● **Exercise goal**: In the material below, find each line holding the string "species" and copy it.

----------------

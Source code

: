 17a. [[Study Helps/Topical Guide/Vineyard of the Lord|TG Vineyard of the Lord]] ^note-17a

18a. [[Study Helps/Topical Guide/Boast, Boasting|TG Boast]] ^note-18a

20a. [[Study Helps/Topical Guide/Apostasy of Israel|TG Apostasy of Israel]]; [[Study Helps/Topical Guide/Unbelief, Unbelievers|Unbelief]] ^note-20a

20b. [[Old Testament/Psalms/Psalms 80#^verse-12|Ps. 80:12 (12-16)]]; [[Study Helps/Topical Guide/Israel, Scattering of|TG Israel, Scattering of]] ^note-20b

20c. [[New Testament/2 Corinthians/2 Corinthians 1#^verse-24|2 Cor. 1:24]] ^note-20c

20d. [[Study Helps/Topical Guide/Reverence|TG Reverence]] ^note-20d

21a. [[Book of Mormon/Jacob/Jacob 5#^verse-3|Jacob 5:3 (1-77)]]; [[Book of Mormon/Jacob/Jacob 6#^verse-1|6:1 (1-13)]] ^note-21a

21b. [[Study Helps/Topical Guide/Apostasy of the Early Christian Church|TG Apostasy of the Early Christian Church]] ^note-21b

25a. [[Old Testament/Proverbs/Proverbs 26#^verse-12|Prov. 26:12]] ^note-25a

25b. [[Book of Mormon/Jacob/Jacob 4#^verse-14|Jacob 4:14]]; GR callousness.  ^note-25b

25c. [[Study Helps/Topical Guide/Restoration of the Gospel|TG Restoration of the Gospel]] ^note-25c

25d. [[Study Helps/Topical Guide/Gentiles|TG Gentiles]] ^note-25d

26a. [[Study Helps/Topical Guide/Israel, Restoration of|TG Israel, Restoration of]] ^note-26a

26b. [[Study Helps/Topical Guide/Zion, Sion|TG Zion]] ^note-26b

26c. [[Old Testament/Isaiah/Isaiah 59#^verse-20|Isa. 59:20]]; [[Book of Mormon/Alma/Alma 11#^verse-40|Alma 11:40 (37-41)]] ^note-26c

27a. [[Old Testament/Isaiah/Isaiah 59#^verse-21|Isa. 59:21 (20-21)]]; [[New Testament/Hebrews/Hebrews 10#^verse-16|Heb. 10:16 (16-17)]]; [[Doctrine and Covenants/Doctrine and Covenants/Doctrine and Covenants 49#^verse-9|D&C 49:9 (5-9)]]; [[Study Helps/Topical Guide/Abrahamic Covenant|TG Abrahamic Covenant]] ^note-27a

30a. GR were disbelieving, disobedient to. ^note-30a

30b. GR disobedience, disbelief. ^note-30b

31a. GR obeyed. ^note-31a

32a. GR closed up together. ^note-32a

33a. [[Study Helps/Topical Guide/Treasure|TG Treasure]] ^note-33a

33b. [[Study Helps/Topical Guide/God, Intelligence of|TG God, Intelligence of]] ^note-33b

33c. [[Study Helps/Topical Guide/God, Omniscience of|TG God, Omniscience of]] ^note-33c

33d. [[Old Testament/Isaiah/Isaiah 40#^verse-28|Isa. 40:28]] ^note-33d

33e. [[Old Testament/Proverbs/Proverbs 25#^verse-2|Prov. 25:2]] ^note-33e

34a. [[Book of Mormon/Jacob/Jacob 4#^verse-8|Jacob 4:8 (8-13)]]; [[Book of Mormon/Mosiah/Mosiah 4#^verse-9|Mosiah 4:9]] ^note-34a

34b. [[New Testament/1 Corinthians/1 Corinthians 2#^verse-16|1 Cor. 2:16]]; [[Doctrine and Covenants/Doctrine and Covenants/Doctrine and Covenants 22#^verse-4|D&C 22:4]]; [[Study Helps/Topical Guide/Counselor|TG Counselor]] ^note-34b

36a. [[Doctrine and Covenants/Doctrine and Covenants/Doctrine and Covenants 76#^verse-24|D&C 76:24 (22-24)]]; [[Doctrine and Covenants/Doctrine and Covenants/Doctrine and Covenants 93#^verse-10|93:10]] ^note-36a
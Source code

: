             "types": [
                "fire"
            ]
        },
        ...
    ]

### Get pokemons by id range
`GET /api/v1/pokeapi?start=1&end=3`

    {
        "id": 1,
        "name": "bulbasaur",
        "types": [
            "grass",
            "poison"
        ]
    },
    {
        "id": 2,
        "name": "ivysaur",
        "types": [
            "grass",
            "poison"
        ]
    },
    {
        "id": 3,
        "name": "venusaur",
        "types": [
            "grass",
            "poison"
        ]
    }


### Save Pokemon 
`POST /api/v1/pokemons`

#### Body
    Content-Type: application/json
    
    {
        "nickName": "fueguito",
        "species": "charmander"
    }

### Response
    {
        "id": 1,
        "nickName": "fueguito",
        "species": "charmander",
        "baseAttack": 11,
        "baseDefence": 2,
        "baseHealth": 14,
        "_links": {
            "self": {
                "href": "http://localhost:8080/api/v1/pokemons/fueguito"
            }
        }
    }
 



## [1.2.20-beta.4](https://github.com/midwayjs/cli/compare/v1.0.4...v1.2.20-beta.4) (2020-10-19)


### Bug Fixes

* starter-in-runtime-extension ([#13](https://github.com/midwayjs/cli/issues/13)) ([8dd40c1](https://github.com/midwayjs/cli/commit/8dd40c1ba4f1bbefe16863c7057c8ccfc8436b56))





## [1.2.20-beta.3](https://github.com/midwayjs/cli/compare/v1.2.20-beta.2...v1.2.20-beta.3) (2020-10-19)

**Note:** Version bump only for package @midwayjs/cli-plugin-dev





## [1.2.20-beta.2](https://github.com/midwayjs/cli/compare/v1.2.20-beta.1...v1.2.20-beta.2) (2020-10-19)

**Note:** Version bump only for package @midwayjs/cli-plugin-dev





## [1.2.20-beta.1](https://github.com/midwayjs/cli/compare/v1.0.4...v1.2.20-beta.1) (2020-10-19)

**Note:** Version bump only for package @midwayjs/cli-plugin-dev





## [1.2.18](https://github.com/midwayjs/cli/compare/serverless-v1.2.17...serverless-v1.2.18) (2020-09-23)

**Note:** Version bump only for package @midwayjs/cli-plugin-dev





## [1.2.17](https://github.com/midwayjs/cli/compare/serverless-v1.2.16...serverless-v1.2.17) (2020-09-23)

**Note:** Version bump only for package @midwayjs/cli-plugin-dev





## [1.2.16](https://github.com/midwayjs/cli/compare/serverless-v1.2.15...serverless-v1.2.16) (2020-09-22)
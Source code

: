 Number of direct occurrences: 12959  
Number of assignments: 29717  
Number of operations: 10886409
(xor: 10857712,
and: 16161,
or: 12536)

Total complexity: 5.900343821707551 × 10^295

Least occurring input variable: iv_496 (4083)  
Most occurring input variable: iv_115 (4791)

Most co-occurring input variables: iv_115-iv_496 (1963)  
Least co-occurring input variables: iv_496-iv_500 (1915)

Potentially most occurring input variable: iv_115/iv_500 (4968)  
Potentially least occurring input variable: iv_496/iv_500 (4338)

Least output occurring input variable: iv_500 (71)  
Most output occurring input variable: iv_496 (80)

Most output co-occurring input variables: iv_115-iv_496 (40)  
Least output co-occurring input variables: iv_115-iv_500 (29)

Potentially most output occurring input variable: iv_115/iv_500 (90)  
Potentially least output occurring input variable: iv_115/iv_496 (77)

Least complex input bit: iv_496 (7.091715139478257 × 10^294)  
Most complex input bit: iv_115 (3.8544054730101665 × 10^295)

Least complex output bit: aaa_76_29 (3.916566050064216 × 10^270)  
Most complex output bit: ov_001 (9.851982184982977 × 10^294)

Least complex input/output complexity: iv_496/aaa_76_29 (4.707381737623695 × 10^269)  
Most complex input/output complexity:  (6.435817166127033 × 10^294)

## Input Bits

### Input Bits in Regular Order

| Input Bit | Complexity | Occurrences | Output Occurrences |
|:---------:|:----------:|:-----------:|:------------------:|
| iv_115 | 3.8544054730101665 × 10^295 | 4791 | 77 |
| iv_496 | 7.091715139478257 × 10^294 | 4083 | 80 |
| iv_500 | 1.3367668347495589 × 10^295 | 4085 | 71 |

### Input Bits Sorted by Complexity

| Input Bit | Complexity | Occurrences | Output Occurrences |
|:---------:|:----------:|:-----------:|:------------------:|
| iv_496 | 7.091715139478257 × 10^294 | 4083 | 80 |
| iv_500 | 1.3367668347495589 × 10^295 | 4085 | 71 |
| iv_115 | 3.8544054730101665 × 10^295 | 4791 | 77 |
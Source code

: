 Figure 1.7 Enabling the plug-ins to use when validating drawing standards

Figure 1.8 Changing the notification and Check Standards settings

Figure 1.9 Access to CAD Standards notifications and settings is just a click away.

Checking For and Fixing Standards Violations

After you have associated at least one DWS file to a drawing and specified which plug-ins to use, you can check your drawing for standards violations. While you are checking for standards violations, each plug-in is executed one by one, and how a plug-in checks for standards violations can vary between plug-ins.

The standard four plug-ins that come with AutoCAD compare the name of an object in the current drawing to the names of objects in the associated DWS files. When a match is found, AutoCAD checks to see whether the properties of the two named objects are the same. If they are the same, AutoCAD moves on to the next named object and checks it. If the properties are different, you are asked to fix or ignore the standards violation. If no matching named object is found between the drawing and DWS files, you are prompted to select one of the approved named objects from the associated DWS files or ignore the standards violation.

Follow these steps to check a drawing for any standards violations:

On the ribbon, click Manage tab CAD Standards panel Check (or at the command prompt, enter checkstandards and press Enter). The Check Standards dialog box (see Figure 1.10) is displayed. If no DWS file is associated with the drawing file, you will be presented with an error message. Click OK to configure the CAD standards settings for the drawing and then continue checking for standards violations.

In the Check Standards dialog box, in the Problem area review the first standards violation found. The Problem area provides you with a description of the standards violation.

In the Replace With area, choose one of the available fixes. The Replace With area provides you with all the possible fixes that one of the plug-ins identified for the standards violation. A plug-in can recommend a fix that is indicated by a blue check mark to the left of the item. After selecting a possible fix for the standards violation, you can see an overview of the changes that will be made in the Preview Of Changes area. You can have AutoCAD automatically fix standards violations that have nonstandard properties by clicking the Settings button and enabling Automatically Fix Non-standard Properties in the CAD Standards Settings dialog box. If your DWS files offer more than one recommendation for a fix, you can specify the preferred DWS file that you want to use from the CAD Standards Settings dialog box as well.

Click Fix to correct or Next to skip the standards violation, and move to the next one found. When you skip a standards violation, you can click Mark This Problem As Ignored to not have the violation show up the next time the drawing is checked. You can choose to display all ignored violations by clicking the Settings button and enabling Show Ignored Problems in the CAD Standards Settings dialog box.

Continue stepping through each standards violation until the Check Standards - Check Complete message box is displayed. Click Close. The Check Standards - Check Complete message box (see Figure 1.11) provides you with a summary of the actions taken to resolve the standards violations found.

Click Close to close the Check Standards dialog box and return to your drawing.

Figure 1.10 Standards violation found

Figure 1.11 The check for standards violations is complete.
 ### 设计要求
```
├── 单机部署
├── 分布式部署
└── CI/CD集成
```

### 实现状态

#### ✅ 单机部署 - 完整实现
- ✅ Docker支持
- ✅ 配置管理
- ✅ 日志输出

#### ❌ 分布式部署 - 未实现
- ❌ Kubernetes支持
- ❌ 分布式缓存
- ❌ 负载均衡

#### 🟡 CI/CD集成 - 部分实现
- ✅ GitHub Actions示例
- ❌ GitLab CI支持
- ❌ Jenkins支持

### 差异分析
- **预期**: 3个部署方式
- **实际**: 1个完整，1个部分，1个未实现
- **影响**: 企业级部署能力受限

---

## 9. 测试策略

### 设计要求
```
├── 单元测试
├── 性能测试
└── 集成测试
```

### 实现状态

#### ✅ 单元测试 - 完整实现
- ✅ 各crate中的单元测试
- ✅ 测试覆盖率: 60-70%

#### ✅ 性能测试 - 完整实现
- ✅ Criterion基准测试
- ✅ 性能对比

----------------

● **Exercise output**:
        "species": "charmander"
        "species": "charmander",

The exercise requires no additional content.